Résiliation du bail pour violation de la clause de destination contractuelle

Cass. civ. 3ème, 30 mars 2017, n°15-25.161

Le preneur à bail commercial alors même qu’il n’est pas en mesure d’exploiter les locaux loués conformément à la clause de destination inscrite dans ses baux ne peut pas modifier unilatéralement la destination des locaux loués.

Ce qu’il faut retenir : Le preneur à bail commercial alors même qu’il n’est pas en mesure d’exploiter les locaux loués conformément à la clause de destination inscrite dans ses baux ne peut pas modifier unilatéralement la destination des locaux loués.

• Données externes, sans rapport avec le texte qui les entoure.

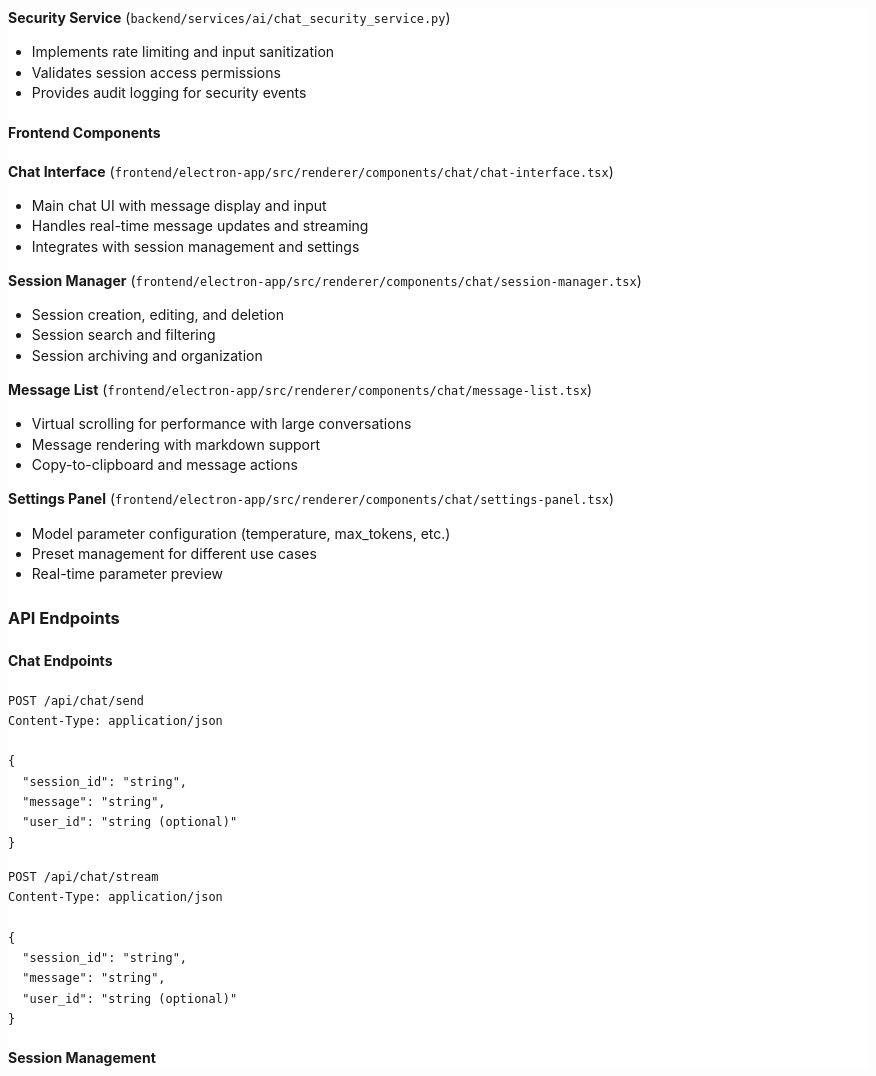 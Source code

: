 **Security Service** (`backend/services/ai/chat_security_service.py`)
- Implements rate limiting and input sanitization
- Validates session access permissions
- Provides audit logging for security events

#### Frontend Components

**Chat Interface** (`frontend/electron-app/src/renderer/components/chat/chat-interface.tsx`)
- Main chat UI with message display and input
- Handles real-time message updates and streaming
- Integrates with session management and settings

**Session Manager** (`frontend/electron-app/src/renderer/components/chat/session-manager.tsx`)
- Session creation, editing, and deletion
- Session search and filtering
- Session archiving and organization

**Message List** (`frontend/electron-app/src/renderer/components/chat/message-list.tsx`)
- Virtual scrolling for performance with large conversations
- Message rendering with markdown support
- Copy-to-clipboard and message actions

**Settings Panel** (`frontend/electron-app/src/renderer/components/chat/settings-panel.tsx`)
- Model parameter configuration (temperature, max_tokens, etc.)
- Preset management for different use cases
- Real-time parameter preview

### API Endpoints

#### Chat Endpoints

```http
POST /api/chat/send
Content-Type: application/json

{
  "session_id": "string",
  "message": "string",
  "user_id": "string (optional)"
}
```

```http
POST /api/chat/stream
Content-Type: application/json

{
  "session_id": "string", 
  "message": "string",
  "user_id": "string (optional)"
}
```

#### Session Management
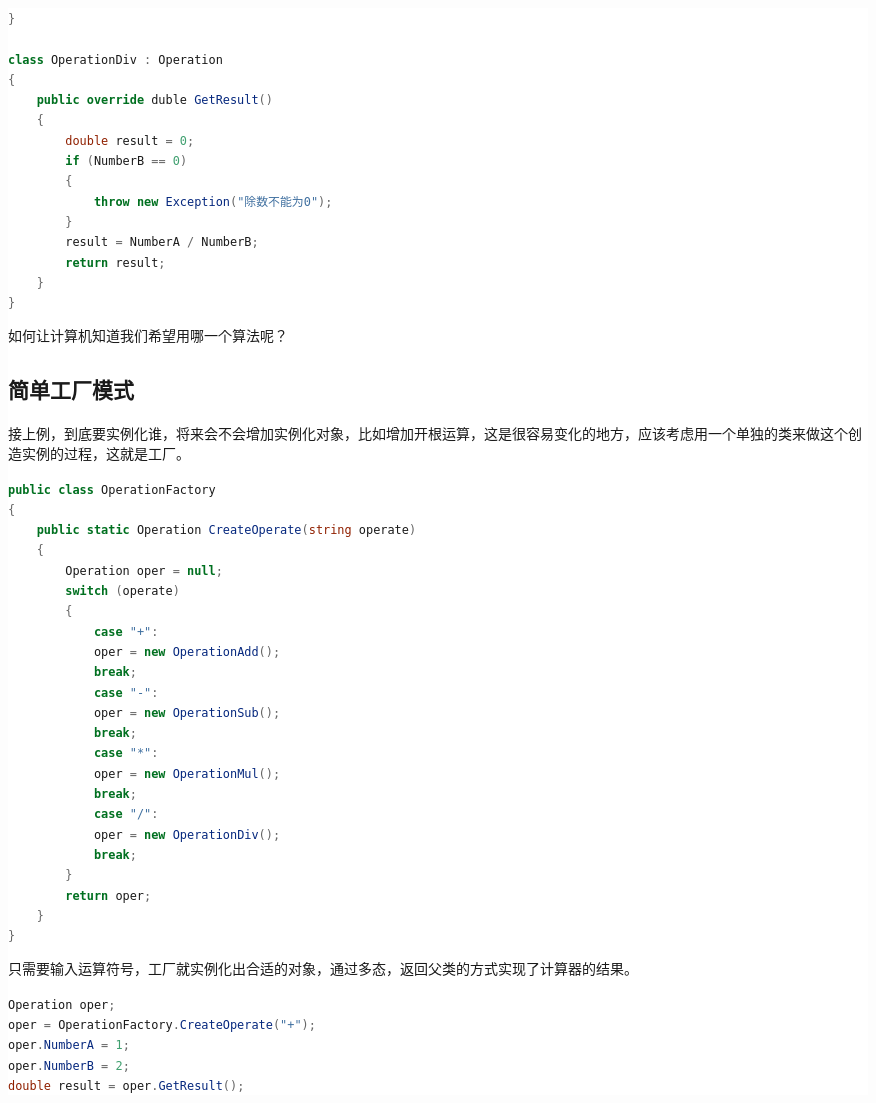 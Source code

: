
 ```c#
}

class OperationDiv : Operation
{
    public override duble GetResult()
    {
        double result = 0;
        if (NumberB == 0)
        {
            throw new Exception("除数不能为0");
        }
        result = NumberA / NumberB;
        return result;
    }
}
```

如何让计算机知道我们希望用哪一个算法呢？

## 简单工厂模式

接上例，到底要实例化谁，将来会不会增加实例化对象，比如增加开根运算，这是很容易变化的地方，应该考虑用一个单独的类来做这个创造实例的过程，这就是工厂。

```c#
public class OperationFactory
{
    public static Operation CreateOperate(string operate)
    {
        Operation oper = null;
        switch (operate)
        {
            case "+":
            oper = new OperationAdd();
            break;
            case "-":
            oper = new OperationSub();
            break;
            case "*":
            oper = new OperationMul();
            break;
            case "/":
            oper = new OperationDiv();
            break;
        }
        return oper;
    }
}
```
只需要输入运算符号，工厂就实例化出合适的对象，通过多态，返回父类的方式实现了计算器的结果。

```c#
Operation oper;
oper = OperationFactory.CreateOperate("+");
oper.NumberA = 1;
oper.NumberB = 2;
double result = oper.GetResult();
```

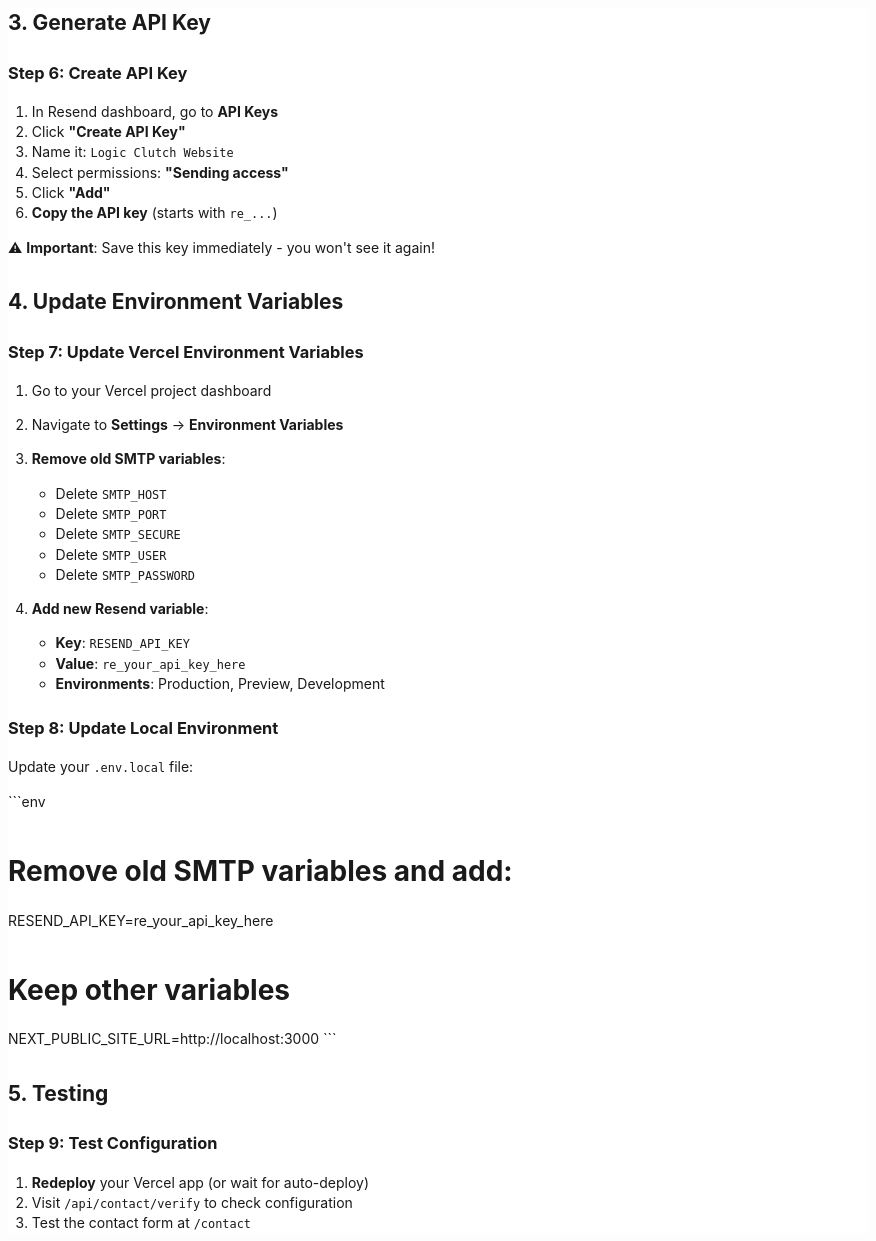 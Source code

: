 ## 3. Generate API Key

### Step 6: Create API Key
1. In Resend dashboard, go to **API Keys**
2. Click **"Create API Key"**
3. Name it: `Logic Clutch Website`
4. Select permissions: **"Sending access"**
5. Click **"Add"**
6. **Copy the API key** (starts with `re_...`)

⚠️ **Important**: Save this key immediately - you won't see it again!

## 4. Update Environment Variables

### Step 7: Update Vercel Environment Variables
1. Go to your Vercel project dashboard
2. Navigate to **Settings** → **Environment Variables**
3. **Remove old SMTP variables**:
   - Delete `SMTP_HOST`
   - Delete `SMTP_PORT`
   - Delete `SMTP_SECURE`
   - Delete `SMTP_USER`
   - Delete `SMTP_PASSWORD`

4. **Add new Resend variable**:
   - **Key**: `RESEND_API_KEY`
   - **Value**: `re_your_api_key_here`
   - **Environments**: Production, Preview, Development

### Step 8: Update Local Environment
Update your `.env.local` file:

\`\`\`env
# Remove old SMTP variables and add:
RESEND_API_KEY=re_your_api_key_here

# Keep other variables
NEXT_PUBLIC_SITE_URL=http://localhost:3000
\`\`\`

## 5. Testing

### Step 9: Test Configuration
1. **Redeploy** your Vercel app (or wait for auto-deploy)
2. Visit `/api/contact/verify` to check configuration
3. Test the contact form at `/contact`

Selon la Cour de Cassation, il n’y a pas lieu de rechercher si l’exploitation des locaux loués pour la destination prévue contractuellement est impossible ; dès lors que le preneur modifie unilatéralement la destination, il encourt la résiliation de son bail.

Pour approfondir : Une société a pris à bail commercial plusieurs locaux d’habitation dépendant d’un immeuble à usage de résidence de tourisme afin de les sous-louer dans le cadre d’une activité hôtelière. Les parties étaient convenues que le preneur accomplirait les démarches administratives propres à obtenir le classement en « résidence de tourisme catégorie 3 étoiles » avec fourniture de services et prestations à la clientèle (nettoyage, fourniture de linge de maison etc.).

Néanmoins, le preneur n’a pu obtenir ce classement à cause, selon lui, de la structure même de l’immeuble et de la non-conformité des locaux aux normes applicables aux immeubles touristiques. Le preneur alors dans l’impossibilité d’exploiter les locaux conformément à la destination prévue dans ses baux, a conclu une convention avec le SAMU social afin d’accueillir des personnes en état de précarité.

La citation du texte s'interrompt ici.